Introduction

Behavior-Driven Development (BDD)

Behavior-Driven Development (BDD) is a software development approach that focuses on defining the behavior of an application through simple, natural language descriptions.

It bridges the gap between developers, testers, and non-technical stakeholders.

Test scenarios are written in plain English following a specification in the Gherkin language, where each step corresponds to a function that is executed during test execution.

Gherkin Introduction

All you need to know at the moment is that the most important keyword of gherkin are:

  • Given (setup or context)

  • When (action or event)

  • Then (expected outcome)

The full reference of the language is hosted at: https://cucumber.io/docs/gherkin/reference/

cucumber.io

and is you’re new to gherkin, we will reintroduce it in the next chapter.

Bind code function to gherkin keyword

Using Turşu, those keywords are bound to python decorators that will match the phrase.

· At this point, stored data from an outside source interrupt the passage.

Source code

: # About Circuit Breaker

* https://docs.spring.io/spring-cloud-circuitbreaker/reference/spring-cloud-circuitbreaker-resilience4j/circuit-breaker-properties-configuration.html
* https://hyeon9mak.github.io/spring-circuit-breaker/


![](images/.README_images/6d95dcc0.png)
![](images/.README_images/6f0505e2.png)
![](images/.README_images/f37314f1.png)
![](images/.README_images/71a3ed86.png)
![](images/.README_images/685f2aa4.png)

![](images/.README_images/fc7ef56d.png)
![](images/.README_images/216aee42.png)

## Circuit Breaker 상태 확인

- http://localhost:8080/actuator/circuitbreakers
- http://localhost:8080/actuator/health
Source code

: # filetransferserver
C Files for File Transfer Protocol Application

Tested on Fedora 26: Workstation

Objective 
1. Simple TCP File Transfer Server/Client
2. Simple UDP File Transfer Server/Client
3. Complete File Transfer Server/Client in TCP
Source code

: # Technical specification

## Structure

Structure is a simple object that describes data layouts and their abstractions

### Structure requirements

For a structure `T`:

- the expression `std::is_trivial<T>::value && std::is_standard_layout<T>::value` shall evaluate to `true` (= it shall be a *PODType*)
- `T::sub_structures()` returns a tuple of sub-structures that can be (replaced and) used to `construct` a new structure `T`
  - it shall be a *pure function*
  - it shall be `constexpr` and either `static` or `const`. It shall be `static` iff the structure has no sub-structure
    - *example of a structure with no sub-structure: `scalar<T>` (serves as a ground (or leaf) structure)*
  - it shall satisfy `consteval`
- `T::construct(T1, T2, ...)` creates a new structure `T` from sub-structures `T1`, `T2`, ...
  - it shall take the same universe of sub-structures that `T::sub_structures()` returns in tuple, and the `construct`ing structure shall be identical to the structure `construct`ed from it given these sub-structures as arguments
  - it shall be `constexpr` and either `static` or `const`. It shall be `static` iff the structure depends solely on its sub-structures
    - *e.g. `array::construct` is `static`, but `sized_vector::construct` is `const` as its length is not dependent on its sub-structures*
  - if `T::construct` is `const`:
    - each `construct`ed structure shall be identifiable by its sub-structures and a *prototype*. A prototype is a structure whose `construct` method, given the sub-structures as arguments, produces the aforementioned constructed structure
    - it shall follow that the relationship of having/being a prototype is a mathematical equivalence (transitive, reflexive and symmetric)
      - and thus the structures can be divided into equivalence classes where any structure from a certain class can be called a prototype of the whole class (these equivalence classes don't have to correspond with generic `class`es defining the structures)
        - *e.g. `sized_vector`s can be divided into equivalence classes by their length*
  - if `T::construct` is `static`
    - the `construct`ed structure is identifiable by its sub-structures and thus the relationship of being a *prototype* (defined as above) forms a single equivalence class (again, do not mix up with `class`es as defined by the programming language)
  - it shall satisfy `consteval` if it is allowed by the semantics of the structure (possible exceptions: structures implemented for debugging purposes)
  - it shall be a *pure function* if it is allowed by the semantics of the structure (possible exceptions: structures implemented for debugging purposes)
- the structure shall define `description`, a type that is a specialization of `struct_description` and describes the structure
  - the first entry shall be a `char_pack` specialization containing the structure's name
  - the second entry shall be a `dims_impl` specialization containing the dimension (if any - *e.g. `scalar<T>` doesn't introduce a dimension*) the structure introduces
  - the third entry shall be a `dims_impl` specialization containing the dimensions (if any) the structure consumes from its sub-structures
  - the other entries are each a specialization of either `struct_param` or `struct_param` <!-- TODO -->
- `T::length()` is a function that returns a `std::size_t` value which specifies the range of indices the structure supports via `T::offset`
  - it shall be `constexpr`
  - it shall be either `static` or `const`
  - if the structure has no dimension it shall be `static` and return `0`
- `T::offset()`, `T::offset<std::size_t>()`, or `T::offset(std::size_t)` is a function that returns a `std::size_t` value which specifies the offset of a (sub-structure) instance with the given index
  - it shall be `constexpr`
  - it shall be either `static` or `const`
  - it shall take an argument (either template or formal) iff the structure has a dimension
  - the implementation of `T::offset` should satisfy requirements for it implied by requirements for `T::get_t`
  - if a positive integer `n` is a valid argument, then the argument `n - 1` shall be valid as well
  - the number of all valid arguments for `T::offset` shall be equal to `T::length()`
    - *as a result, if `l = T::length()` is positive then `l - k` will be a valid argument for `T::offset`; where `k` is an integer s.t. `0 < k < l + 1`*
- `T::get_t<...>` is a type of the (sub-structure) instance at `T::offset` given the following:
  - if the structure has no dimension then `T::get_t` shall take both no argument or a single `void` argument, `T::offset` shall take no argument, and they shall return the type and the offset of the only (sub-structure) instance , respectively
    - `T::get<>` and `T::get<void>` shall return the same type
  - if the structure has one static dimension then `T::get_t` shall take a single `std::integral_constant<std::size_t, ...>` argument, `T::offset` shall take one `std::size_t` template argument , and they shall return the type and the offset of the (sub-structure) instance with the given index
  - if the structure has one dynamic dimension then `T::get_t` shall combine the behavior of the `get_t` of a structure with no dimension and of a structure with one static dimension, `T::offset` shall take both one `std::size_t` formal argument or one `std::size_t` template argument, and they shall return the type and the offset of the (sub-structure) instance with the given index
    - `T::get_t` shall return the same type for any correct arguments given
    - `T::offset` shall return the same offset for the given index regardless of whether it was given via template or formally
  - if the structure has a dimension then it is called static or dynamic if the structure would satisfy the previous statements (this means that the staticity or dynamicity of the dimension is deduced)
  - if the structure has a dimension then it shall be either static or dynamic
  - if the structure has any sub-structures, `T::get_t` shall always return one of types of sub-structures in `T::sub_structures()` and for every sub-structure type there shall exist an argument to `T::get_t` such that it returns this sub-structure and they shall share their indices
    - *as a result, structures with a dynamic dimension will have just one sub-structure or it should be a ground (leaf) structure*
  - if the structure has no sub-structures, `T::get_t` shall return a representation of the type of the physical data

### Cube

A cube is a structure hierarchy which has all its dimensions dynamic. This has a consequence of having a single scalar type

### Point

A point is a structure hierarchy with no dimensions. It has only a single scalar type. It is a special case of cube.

While running the following command

uv run tursu init

An example will be written:

# tests/functionals/login.feature
Feature: User signs in with the right password

  Scenario: Successful sign-in with valid credentials

    Given a user Bob with password dumbsecret
    When Bob signs in with password dumbsecret
    Then the user Bob is connected

We can match it in a python method:

# tests/functionals/steps.py
from tursu import given, then, when

from .conftest import DummyApp


@given("a user {username} with password {password}")
def give_user(app: DummyApp, username: str, password: str):
    app.users[username] = password


@when("{username} signs in with password {password}")
def login(app: DummyApp, username: str, password: str):
    app.login(username, password)


@then("the user {username} is connected")
def assert_connected(app: DummyApp, username: str):
    assert app.connected_user == username

Every Feature keyword will be transformed to a python module.

Every Scenario keyword keyword will be transformed to a python function.

The steps keywords, Given, When and Then will match the decoverator above from those function.

Everything whill be generated automatically using Python AST.

The generated file will look like this:

def test_3_I_properly_logged_in(
    request: pytest.FixtureRequest,
    capsys: pytest.CaptureFixture[str],
    tursu: Tursu,
    app: Any,
):
    """Successful sign-in with valid credentials"""
    with TursuRunner(
        request,
        capsys,
        tursu,
        [
            "📄 Document: login.feature",
            "🥒 Feature: User signs in with the right password",
            "🎬 Scenario: Successful sign-in with valid credentials",
        ],
    ) as tursu_runner:
        tursu_runner.run_step("Given", "a user Bob with password dumbsecret", app=app)
        tursu_runner.run_step("When", "Bob signs in with password dumbsecret", app=app)
        tursu_runner.run_step("Then", "the user Bob is connected", app=app)

Note

Functions are written before run, then deleted from the disk.

While running pdb in a test run, using --trace in the pytest command, you can see those functions on the disk.

async statement are not supported.

Pytest Fixtures

@given, @when and @then decorators can received many parameters, which are a mix of:

  • the matched element from the decorator text.

  • any pytest fixtures available.

But those parameters named are reserved

  • doc_string which is reserved for the associated Gherkin feature, seen later.

  • data_table which is reserved for the associated Gherkin feature, seen later.

  • tursu an instance of Tursu used as a step registry.

  • request, the pytest request fixture object.

  • capsys, the pytest fixture capture fixture.

You should probably not used other native pytest fixture as keyword for extensibility.

In our example, we have an app that represent a configured app from a fixture.

You may also use the page fixture while using pytest-playwright.

Running the tests

uv run pytest tests/functionals

You can use -v to have the scenario displayed while testing.

You can use -vv to have more info in the scenario displayed while testing.

You can use --lf to run the last failed tests or any feature you are used too!

You can use --trace to start a debugger in the tested scenario.

You can use any pytest options you are used to use while doing unit testing.